Однажды, проводив нас только до Большого проспекта, они распрощались с нами. Мы пошли одни. Когда перешли Кронверкский проспект, со скамейки нам навстречу поднимаются улыбающиеся брат и Петя. Оказывается, брату показалось невежливо не проводить нас до моста, как обычно. Они сели на трамвай, перегнали нас и еще раз попрощались, уже у моста. Новый год тоже отмечался (но без нас, в это время у меня были концерты). Тогда мольберт придвигался к столу, и брат, продолжая работать, так встречал Новый год. Иногда только с Ек[атериной] Ал[ександровной], иногда бывал с ними и Петя. С какой грустью вспоминаю я эти далекие времена…

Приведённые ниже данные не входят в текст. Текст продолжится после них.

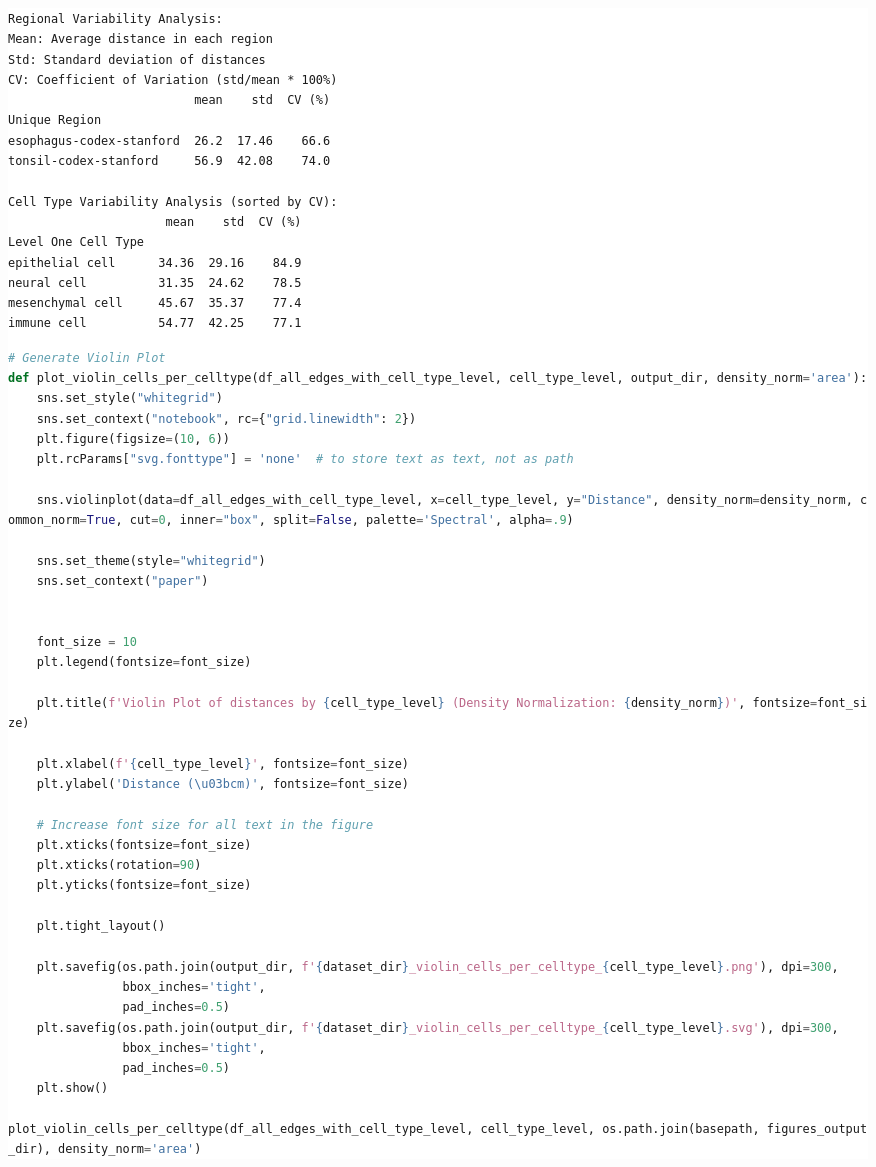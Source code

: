 
    Regional Variability Analysis:
    Mean: Average distance in each region
    Std: Standard deviation of distances
    CV: Coefficient of Variation (std/mean * 100%)
                              mean    std  CV (%)
    Unique Region                                
    esophagus-codex-stanford  26.2  17.46    66.6
    tonsil-codex-stanford     56.9  42.08    74.0

    Cell Type Variability Analysis (sorted by CV):
                          mean    std  CV (%)
    Level One Cell Type                      
    epithelial cell      34.36  29.16    84.9
    neural cell          31.35  24.62    78.5
    mesenchymal cell     45.67  35.37    77.4
    immune cell          54.77  42.25    77.1

``` python
# Generate Violin Plot
def plot_violin_cells_per_celltype(df_all_edges_with_cell_type_level, cell_type_level, output_dir, density_norm='area'):
    sns.set_style("whitegrid")
    sns.set_context("notebook", rc={"grid.linewidth": 2})
    plt.figure(figsize=(10, 6))
    plt.rcParams["svg.fonttype"] = 'none'  # to store text as text, not as path

    sns.violinplot(data=df_all_edges_with_cell_type_level, x=cell_type_level, y="Distance", density_norm=density_norm, common_norm=True, cut=0, inner="box", split=False, palette='Spectral', alpha=.9)

    sns.set_theme(style="whitegrid")
    sns.set_context("paper")


    font_size = 10
    plt.legend(fontsize=font_size)

    plt.title(f'Violin Plot of distances by {cell_type_level} (Density Normalization: {density_norm})', fontsize=font_size)

    plt.xlabel(f'{cell_type_level}', fontsize=font_size)
    plt.ylabel('Distance (\u03bcm)', fontsize=font_size)

    # Increase font size for all text in the figure
    plt.xticks(fontsize=font_size)
    plt.xticks(rotation=90)
    plt.yticks(fontsize=font_size)

    plt.tight_layout()

    plt.savefig(os.path.join(output_dir, f'{dataset_dir}_violin_cells_per_celltype_{cell_type_level}.png'), dpi=300,
                bbox_inches='tight',
                pad_inches=0.5)
    plt.savefig(os.path.join(output_dir, f'{dataset_dir}_violin_cells_per_celltype_{cell_type_level}.svg'), dpi=300,
                bbox_inches='tight',
                pad_inches=0.5)
    plt.show()

plot_violin_cells_per_celltype(df_all_edges_with_cell_type_level, cell_type_level, os.path.join(basepath, figures_output_dir), density_norm='area')
```
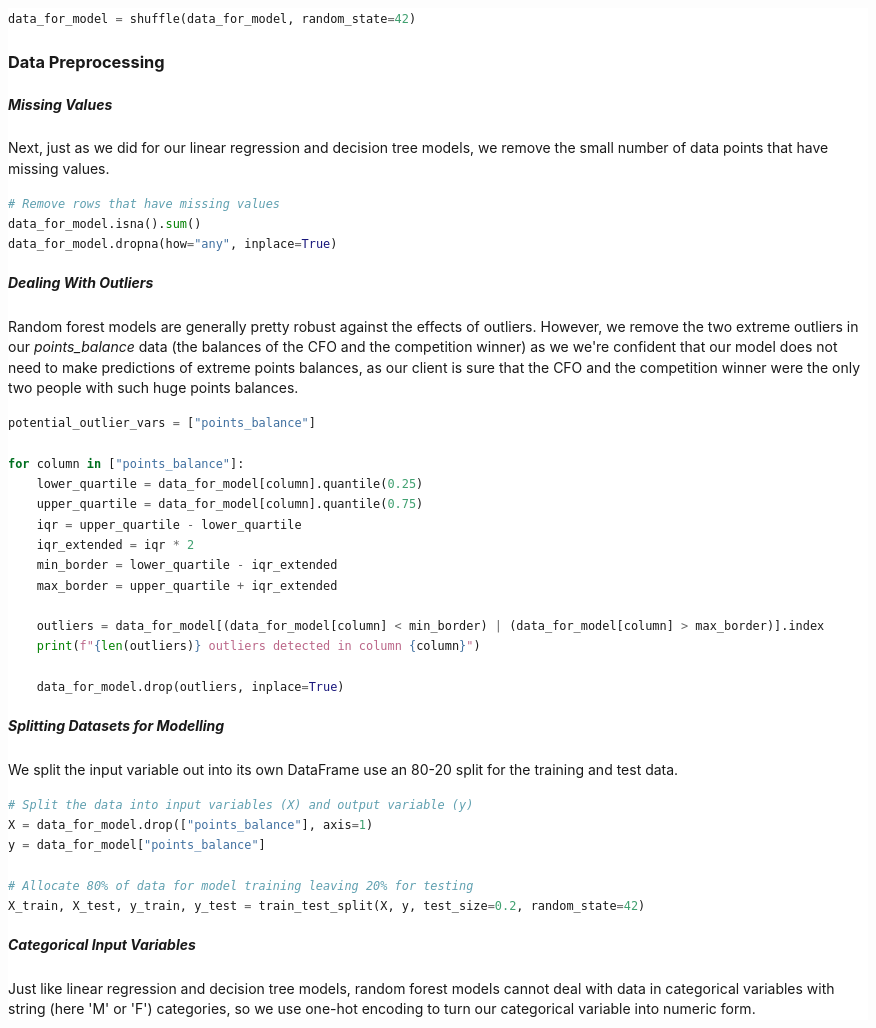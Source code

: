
 ```python
data_for_model = shuffle(data_for_model, random_state=42)
```

### Data Preprocessing
##### Missing Values
Next, just as we did for our linear regression and decision tree models, we remove the small number of data points that have missing values.

```python
# Remove rows that have missing values
data_for_model.isna().sum()
data_for_model.dropna(how="any", inplace=True)
```

##### Dealing With Outliers
Random forest models are generally pretty robust against the effects of outliers. However, we remove the two extreme outliers in our *points_balance* data (the balances of the CFO and the competition winner) as we we're confident that our model does not need to make predictions of extreme points balances, as our client is sure that the CFO and the competition winner were the only two people with such huge points balances.

```python
potential_outlier_vars = ["points_balance"]

for column in ["points_balance"]:
    lower_quartile = data_for_model[column].quantile(0.25)
    upper_quartile = data_for_model[column].quantile(0.75)
    iqr = upper_quartile - lower_quartile
    iqr_extended = iqr * 2
    min_border = lower_quartile - iqr_extended
    max_border = upper_quartile + iqr_extended
    
    outliers = data_for_model[(data_for_model[column] < min_border) | (data_for_model[column] > max_border)].index
    print(f"{len(outliers)} outliers detected in column {column}")
    
    data_for_model.drop(outliers, inplace=True)
```

##### Splitting Datasets for Modelling
We split the input variable out into its own DataFrame use an 80-20 split for the training and test data.
```python
# Split the data into input variables (X) and output variable (y)
X = data_for_model.drop(["points_balance"], axis=1)
y = data_for_model["points_balance"]

# Allocate 80% of data for model training leaving 20% for testing
X_train, X_test, y_train, y_test = train_test_split(X, y, test_size=0.2, random_state=42)
```

##### Categorical Input Variables
Just like linear regression and decision tree models, random forest models cannot deal with data in categorical variables with string (here 'M' or 'F') categories, so we use one-hot encoding to turn our categorical variable into numeric form.

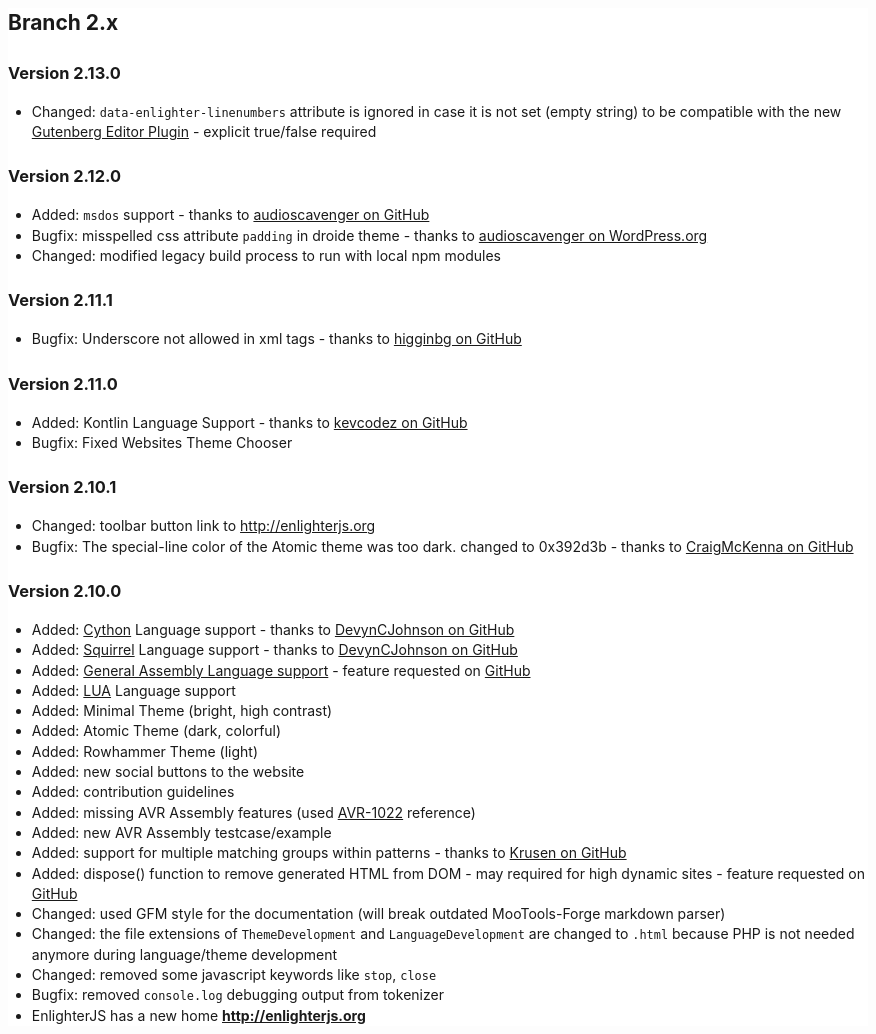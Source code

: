 ## Branch 2.x ##

### Version 2.13.0 ###

* Changed: `data-enlighter-linenumbers` attribute is ignored in case it is not set (empty string) to be compatible with the new [Gutenberg Editor Plugin](https://github.com/EnlighterJS/Plugin.Gutenberg) - explicit true/false required

### Version 2.12.0 ###
* Added: `msdos` support - thanks to [audioscavenger on GitHub](https://github.com/EnlighterJS/EnlighterJS/pull/33/commits)
* Bugfix: misspelled css attribute `padding` in droide theme - thanks to [audioscavenger on WordPress.org](https://wordpress.org/support/topic/paddding-does-not-exist/)
* Changed: modified legacy build process to run with local npm modules

### Version 2.11.1 ##
* Bugfix: Underscore not allowed in xml tags - thanks to [higginbg on GitHub](https://github.com/AndiDittrich/WordPress.Enlighter/issues/72)

### Version 2.11.0 ###
* Added: Kontlin Language Support - thanks to [kevcodez on GitHub](https://github.com/AndiDittrich/EnlighterJS/pull/27)
* Bugfix: Fixed Websites Theme Chooser

### Version 2.10.1 ###
* Changed: toolbar button link to http://enlighterjs.org
* Bugfix: The special-line color of the Atomic theme was too dark. changed to 0x392d3b - thanks to [CraigMcKenna on GitHub](https://github.com/AndiDittrich/WordPress.Enlighter/issues/24)

### Version 2.10.0 ###
* Added: [Cython](http://cython.org/) Language support - thanks to [DevynCJohnson on GitHub](https://github.com/AndiDittrich/EnlighterJS/pull/14)
* Added: [Squirrel](http://www.squirrel-lang.org/) Language support - thanks to [DevynCJohnson on GitHub](https://github.com/AndiDittrich/EnlighterJS/pull/16)
* Added: [General Assembly Language support](https://en.wikipedia.org/wiki/Assembly_language) - feature requested on [GitHub](https://github.com/AndiDittrich/EnlighterJS/issues/12)
* Added: [LUA](http://www.lua.org/) Language support
* Added: Minimal Theme (bright, high contrast)
* Added: Atomic Theme (dark, colorful)
* Added: Rowhammer Theme (light)
* Added: new social buttons to the website
* Added: contribution guidelines
* Added: missing AVR Assembly features (used [AVR-1022](www.atmel.com/Images/doc1022.pdf) reference) 
* Added: new AVR Assembly testcase/example
* Added: support for multiple matching groups within patterns - thanks to [Krusen on GitHub](https://github.com/AndiDittrich/EnlighterJS/pull/11)
* Added: dispose() function to remove generated HTML from DOM - may required for high dynamic sites - feature requested on [GitHub](https://github.com/AndiDittrich/EnlighterJS/issues/9)
* Changed: used GFM style for the documentation (will break outdated MooTools-Forge markdown parser)
* Changed: the file extensions of `ThemeDevelopment` and `LanguageDevelopment` are changed to `.html` because PHP is not needed anymore during language/theme development
* Changed: removed some javascript keywords like `stop`, `close`
* Bugfix: removed `console.log` debugging output from tokenizer
* EnlighterJS has a new home **http://enlighterjs.org**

В 1927-м или 1928 году в Ленинград приезжал французский искусствовед Ван-Ойен. В Русском музее внимание его привлекла небольшая работа неизвестного ему художника. Это была ранняя работа брата, написанная сразу после ухода из Академии и проданная за пятьдесят рублей Русскому музею. Он стал спрашивать кто художник и узнав, что х[удожни]к живет в Ленинграде, Ван-Ойен попросил договориться с ним о встрече. Из музея позвонили и передали просьбу искусствоведа. Да, Ван-Ойен хотел приобрести что-либо из работ Филонова. Но брат от встречи отказался, объяснив, что занят, работ не продает. Через несколько дней ему снова позвонили, так как Ван-Ойен решил, что предложенный им ранее день был неудобен и встреча все-таки состоится. Но встреча не состоялась.
В Москве, в Третьяковской галерее В[ан]-О[йен] увидел другие работы брата. Заинтересованность его была так велика, что он из Москвы прислал письмо. Он написал, если брат не хочет продать свои работы, то он предлагает устроить выставку Филонова в Париже и закончил свое письмо фразой: «Ваши условия будут моими»[254]. Брат не согласился, считая, что его работы должны быть сначала показаны в Советском Союзе. Письмо Ван-Ойена не сохранилось, но выдержки из него приведены в вечернем выпуске «Красной газеты» за номером 278 от 25 ноября 1930 года, в связи с кампанией за открытие выставки в Русском музее[255]. Я долго искала газету, чтобы вписать в оставленное мною место в записях для номера газеты, и найдя ее, узнала, что также брат оставил без ответа обращение к нему из Нью-Йорка, в котором говорится, что некий Христиан Бейнтон обратился с просьбой к своему правительству о возбуждении перед правительством СССР ходатайства об устройстве в Америке выставки работ Филонова.
Брат уничтожал очень много своих работ. Пересматривая их, он что-то отбирал и «доводил» (его выражение — «довести»), а что-то безжалостно уничтожал, сжигал.